Bachmann, Bodo: Die Butzbacher Stadtrechnungen im Spätmittelalter.
1371-1419 (= Quellen und Forschungen zur hessischen Geschichte 160).
Marburg: Historische Kommission für Hessen 2011. 2 Bde. ISBN
978-3-88443-315-7; Pp.; Bd. 1: XIV, 406 S.; Bd. 2: VII, 758 S.; EUR
95,00.

Inhaltsverzeichnis:
<http://hsozkult.geschichte.hu-berlin.de/media/beitraege/rezbuecher/toc_18255.pdf>

Rezensiert für H-Soz-u-Kult von:
Regina Schäfer, Historisches Seminar, Johannes Gutenberg-Universität
Mainz
E-Mail: <rschaef(a)... kleine Stadt Butzbach in der Wetterau weist eine beeindruckende
Reihe von Stadtrechnungen auf, die heute noch für die Zeit vom späten
14. bis zum 20. Jahrhundert fast lückenlos vorliegen. Dieses
Quellenkorpus wurde von Eduard Otto am Ende des 19. Jahrhunderts vor
allem unter bevölkerungsstatistischen und kulturhistorischen
Fragestellungen ausgewertet[1], seitdem aber nur sehr punktuell
herangezogen. Bodo Bachmann hat im Rahmen seiner Dissertation an der
Universität Marburg nun eine Edition der ersten Rechnungen vorgelegt,
welche die Zeit von 1371 bis 1419 umfassen und somit die Zeit, in der
Butzbach zur Herrschaft der Herren und Grafen von Falkenstein gehörte,
bis zu deren Aussterben 1419. Insgesamt handelt es sich um 37 komplette
Rechnungen - meist Jahresrechnungen -, welche die mehr als 700
Druckseiten des zweiten Bandes, der die Edition enthält, komplett
ausfüllen. Der erste Band beinhaltet Register und Kommentar.

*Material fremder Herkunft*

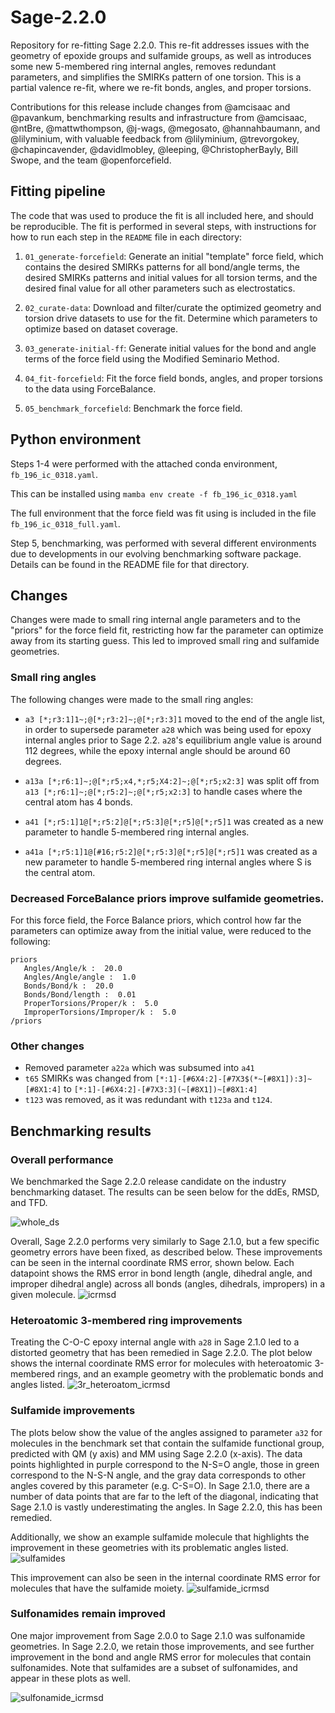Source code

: # Sage-2.2.0
Repository for re-fitting Sage 2.2.0. This re-fit addresses issues with the geometry of epoxide groups and sulfamide groups, as well as introduces some new 5-membered ring internal angles, removes redundant parameters, and simplifies the SMIRKs pattern of one torsion. This is a partial valence re-fit, where we re-fit bonds, angles, and proper torsions.

Contributions for this release include changes from @amcisaac and @pavankum, benchmarking results and infrastructure from @amcisaac, @ntBre, @mattwthompson, @j-wags, @megosato, @hannahbaumann, and @lilyminium, with valuable feedback from @lilyminium, @trevorgokey, @chapincavender, @davidlmobley,  @leeping, @ChristopherBayly, Bill Swope, and the team @openforcefield.

## Fitting pipeline
The code that was used to produce the fit is all included here, and should be reproducible. The fit is performed in several steps, with instructions for how to run each step in the `README` file in each directory:

1. `01_generate-forcefield`: Generate an initial "template" force field, which contains the desired SMIRKs patterns for all bond/angle terms, the desired SMIRKs patterns and initial values for all torsion terms, and the desired final value for all other parameters such as electrostatics.

2. `02_curate-data`: Download and filter/curate the optimized geometry and torsion drive datasets to use for the fit. Determine which parameters to optimize based on dataset coverage.

3. `03_generate-initial-ff`: Generate initial values for the bond and angle terms of the force field using the Modified Seminario Method.

4. `04_fit-forcefield`: Fit the force field bonds, angles, and proper torsions to the data using ForceBalance.

5. `05_benchmark_forcefield`: Benchmark the force field.

## Python environment
Steps 1-4 were performed with the attached conda environment, `fb_196_ic_0318.yaml`.

This can be installed using `mamba env create -f fb_196_ic_0318.yaml`

The full environment that the force field was fit using is included in the file `fb_196_ic_0318_full.yaml`.

Step 5, benchmarking, was performed with several different environments due to developments in our evolving benchmarking software package. Details can be found in the README file for that directory.

## Changes

Changes were made to small ring internal angle parameters and to the "priors" for the force field fit, restricting how far the parameter can optimize away from its starting guess.
This led to improved small ring and sulfamide geometries.

### Small ring angles
The following changes were made to the small ring angles:

* `a3 [*;r3:1]1~;@[*;r3:2]~;@[*;r3:3]1` moved to the end of the angle list, in order to supersede parameter `a28` which was being used for epoxy internal angles prior to Sage 2.2. `a28`'s equilibrium angle value is around 112 degrees, while the epoxy internal angle should be around 60 degrees. 

* `a13a [*;r6:1]~;@[*;r5;x4,*;r5;X4:2]~;@[*;r5;x2:3]` was split off from `a13 [*;r6:1]~;@[*;r5:2]~;@[*;r5;x2:3]` to handle cases where the central atom has 4 bonds.

* `a41 [*;r5:1]1@[*;r5:2]@[*;r5:3]@[*;r5]@[*;r5]1` was created as a new parameter to handle 5-membered ring internal angles.

* `a41a [*;r5:1]1@[#16;r5:2]@[*;r5:3]@[*;r5]@[*;r5]1` was created as a new parameter to handle 5-membered ring internal angles where S is the central atom.

### Decreased ForceBalance priors improve sulfamide geometries.

For this force field, the Force Balance priors, which control how far the parameters can optimize away from the initial value, were reduced to the following:

```
priors
   Angles/Angle/k :  20.0
   Angles/Angle/angle :  1.0
   Bonds/Bond/k :  20.0
   Bonds/Bond/length :  0.01
   ProperTorsions/Proper/k :  5.0
   ImproperTorsions/Improper/k :  5.0
/priors
```

### Other changes
- Removed parameter `a22a` which was subsumed into `a41`
- `t65` SMIRKs was changed from `[*:1]-[#6X4:2]-[#7X3$(*~[#8X1]):3]~[#8X1:4]` to `[*:1]-[#6X4:2]-[#7X3:3](~[#8X1])~[#8X1:4]`
- `t123` was removed, as it was redundant with `t123a` and `t124`.

## Benchmarking results

### Overall performance
We benchmarked the Sage 2.2.0 release candidate on the industry benchmarking dataset. The results can be seen below for the ddEs, RMSD, and TFD. 

![whole_ds](https://github.com/openforcefield/sage-2.2.0/assets/29759281/5e8b48e1-9c33-4d52-95d4-6f1e89d96563)

Overall, Sage 2.2.0 performs very similarly to Sage 2.1.0, but a few specific geometry errors have been fixed, as described below. These improvements can be seen in the internal coordinate RMS error, shown below. Each datapoint shows the RMS error in bond length (angle, dihedral angle, and improper dihedral angle) across all bonds (angles, dihedrals, impropers) in a given molecule.
![icrmsd](https://github.com/openforcefield/sage-2.2.0/assets/29759281/e8f661dc-bb95-4c46-8cd8-cc136b52c1b4)

### Heteroatomic 3-membered ring improvements

Treating the C-O-C epoxy internal angle with `a28` in Sage 2.1.0 led to a distorted geometry that has been remedied in Sage 2.2.0. The plot below shows the internal coordinate RMS error for molecules with heteroatomic 3-membered rings, and an example geometry with the problematic bonds and angles listed.
![3r_heteroatom_icrmsd](https://github.com/openforcefield/sage-2.2.0/assets/29759281/7136b4eb-89f4-4bde-8e89-c3215059ad94)

### Sulfamide improvements
The plots below show the value of the angles assigned to parameter `a32` for molecules in the benchmark set that contain the sulfamide functional group, predicted with QM (y axis) and MM using Sage 2.2.0 (x-axis). The data points highlighted in purple correspond to the N-S=O angle, those in green correspond to the N-S-N angle, and the gray data corresponds to other angles covered by this parameter (e.g. C-S=O). In Sage 2.1.0, there are a number of data points that are far to the left of the diagonal, indicating that Sage 2.1.0 is vastly underestimating the angles. In Sage 2.2.0, this has been remedied. 

Additionally, we show an example sulfamide molecule that highlights the improvement in these geometries with its problematic angles listed.
![sulfamides](https://github.com/openforcefield/sage-2.2.0/assets/29759281/2355f22b-d802-41ca-9409-584606293a06) 

This improvement can also be seen in the internal coordinate RMS error for molecules that have the sulfamide moiety.
![sulfamide_icrmsd](https://github.com/openforcefield/sage-2.2.0/assets/29759281/210c9e07-3a7b-49e2-b6f4-02216ee9d12a)

### Sulfonamides remain improved
One major improvement from Sage 2.0.0 to Sage 2.1.0 was sulfonamide geometries. In Sage 2.2.0, we retain those improvements, and see further improvement in the bond and angle RMS error for molecules that contain sulfonamides. Note that sulfamides are a subset of sulfonamides, and appear in these plots as well. 

![sulfonamide_icrmsd](https://github.com/openforcefield/sage-2.2.0/assets/29759281/b1ad6cd2-6625-4514-8482-10afba1be010)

Die Butzbacher Rechnungen sind Bürgermeisterrechnungen, die vom
Stadtschreiber geführt wurden, mit teils eigenhändigen Einträgen der
Bürgermeister. Sie enthalten zudem vor der eigentlichen Rechnung stets
ein Bederegister, so dass die steuerpflichtigen Haushaltsvorstände in
der kleinen Mittelstadt vollständig erfasst werden können. Hinzu kommt
ein Register der Rodzinsen sowie zumindest für das Rechnungsjahr 1371/72
ein Verzeichnis der Einnahmen aus den Neubürgeraufnahmen. Das
Verschwinden der Neubürgerzinslisten erklärt Bachmann schlüssig mit der
Abschaffung dieser Steuer (S. 96). Die Ausgaben sind weitgehend
chronologisch gelistet, nur in Ansätzen wurden Rubriken gebildet. Die
Rechnungsführung entspricht den im Spätmittelalter üblichen Formen einer
einfachen Buchhaltung mit Netto- und Gegenrechnung. Vorrechnungen muss
es gegeben haben, diese sind aber ebenso wie Belegzettel oder gesonderte
Rezesse erst in den Rechnungen des 15. Jahrhunderts zu finden. Besonders
signifikante Beispiele gibt Bachmann zur Erläuterung der
Rechnungslegung im Kommentarband ganz oder in Auszügen wieder (S.
99-125).

Die Rechnungen sind in einer Mischung aus Frühneuhochdeutsch und
Mittellatein abgefasst. Bachmann ediert die Rechnungen zeilen- und
buchstabengetreu; er verzichtet weitgehend auf Vereinheitlichungen, um
auch Sprach- und Namensforschern eine möglichst gute Textgrundlage zu
bieten, auch die diakritischen Zeichen wurden im Schriftbild mit den
verschiedenen Varianten wiedergegeben (S. 12). Zudem sind im
Kommentarband zahlreiche Abbildungen eingefügt, die einen optischen
Eindruck von unterschiedlichen Rechnungsblättern ermöglichen (S.
203-220) bzw. Details der Schrift oder Ausschmückungen der Texte
wiedergeben (S. 61-87). Hinzu kommen detaillierte Beschreibungen der
äußeren Form der Rechnungen (S. 13-88) sowie der inneren Merkmale (S.
89-200). Darüber hinaus enthält der erste Band einen ausführlichen
Orts-, Personen- und Sachindex. Bachmann wählt dabei eine ungewöhnliche
Indizierung; er erschließt die Rechnung über die Laufzeit und die Zeile
in der Rechnung (zum Beispiel 1412 420). Damit kann zwar die Zeile exakt
benannt werden, es fragt sich aber, ob dies die Nachteile wettmacht. Zum
einen bleibt dadurch der Kommentarband im Register vollständig
unberücksichtigt, zum anderen kommt es zu teils sehr umständlichen
Verweisen (zum Beispiel 1383/1388/1389 200; die Rechnung findet sich
zwischen den Rechnungen 1386/1388 und 1389) und das Register wird stark
aufgebläht (mehr als 30 Spalten zu "Butzbach, Stadt").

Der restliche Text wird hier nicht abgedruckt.